Around 1960, Anderson began sketching a series of “exercises”—brief musical phrases, no more than eight notes in length, that outlined a particular chord, scale, harmonic progression, or melodic idea (Anderson, 2002 interview). At first, these exercises were essentially written music theory (to borrow a term from university music curricula), lessons that Anderson assigned to himself so he could stay engaged with music while working a day job and helping his wife raise their three young sons (Anderson, 2009 interview). Eventually, Anderson was able to integrate the exercises into his saxophone practice routine, a step that proved transformational:

I wrote [the exercises] down and I didn’t practice them—theoretically, I knew they were right because I studied harmony and theory. But I said, now let me see if I can put these things to work, and as I started playing these broken chords, everything started coming together. It took a long time, and it probably would take a long time for anybody. You’re not going to just pick it up, playing it one time. You have to play them over and over, in different ways, different rhythms, and study the different connections—one chord going into another chord, one key going into another key. You’ll find out you can do almost anything. Once you hear these sounds, things will automatically come to you. (Anderson, 2002 interview)
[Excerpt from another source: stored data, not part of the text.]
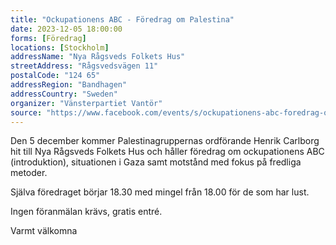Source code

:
 ```yaml
---
title: "Ockupationens ABC - Föredrag om Palestina"
date: 2023-12-05 18:00:00
forms: [Föredrag]
locations: [Stockholm]
addressName: "Nya Rågsveds Folkets Hus"
streetAddress: "Rågsvedsvägen 11"
postalCode: "124 65"
addressRegion: "Bandhagen"
addressCountry: "Sweden"
organizer: "Vänsterpartiet Vantör"
source: "https://www.facebook.com/events/s/ockupationens-abc-foredrag-om-/355848840313301/"
---
```

Den 5 december kommer Palestinagruppernas ordförande Henrik Carlborg hit till Nya Rågsveds Folkets Hus och håller föredrag om ockupationens ABC (introduktion), situationen i Gaza samt motstånd med fokus på fredliga metoder.

Själva föredraget börjar 18.30 med mingel från 18.00 för de som har lust.

Ingen föranmälan krävs, gratis entré.

Varmt välkomna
Working on the exercises significantly aided Anderson’s development as an improviser. As he internalized pitch intervals and chord-to-chord connections, he gained confidence in his ability to improvise melodies with the same qualities of gestural flexibility and linear continuity that marked Charlie Parker’s music. Even an ostensibly straightforward exercise based on the II-V progression—perhaps the most basic sound in jazz—could lead to endless variation, as Anderson discovered while playing one of the first exercises he wrote (shown in Example 3):

Fred Anderson: This is a D minor seven going up, coming down scale-wise. Actually, you could play F here [at the end of the first measure]. You have a choice of notes on a lot of these things. I could play F, I could play F-sharp, and it would still fit. And [in the second measure] I could play G instead of playing A. It all depends on where you want to go. If you want to have a certain sound, you use that note, so that means you have a choice of using either one of these notes going up or coming down.

Paul Steinbeck: There’s improvisation involved in dealing with the exercises themselves.

Fred Anderson: That’s the whole point, because if you just learn the exercises and play them, that’s all you’re going to play! That’s like playing scales, if you just learn how to go up and down a scale, that’s all you’re going to do. (Anderson, 2002 interview)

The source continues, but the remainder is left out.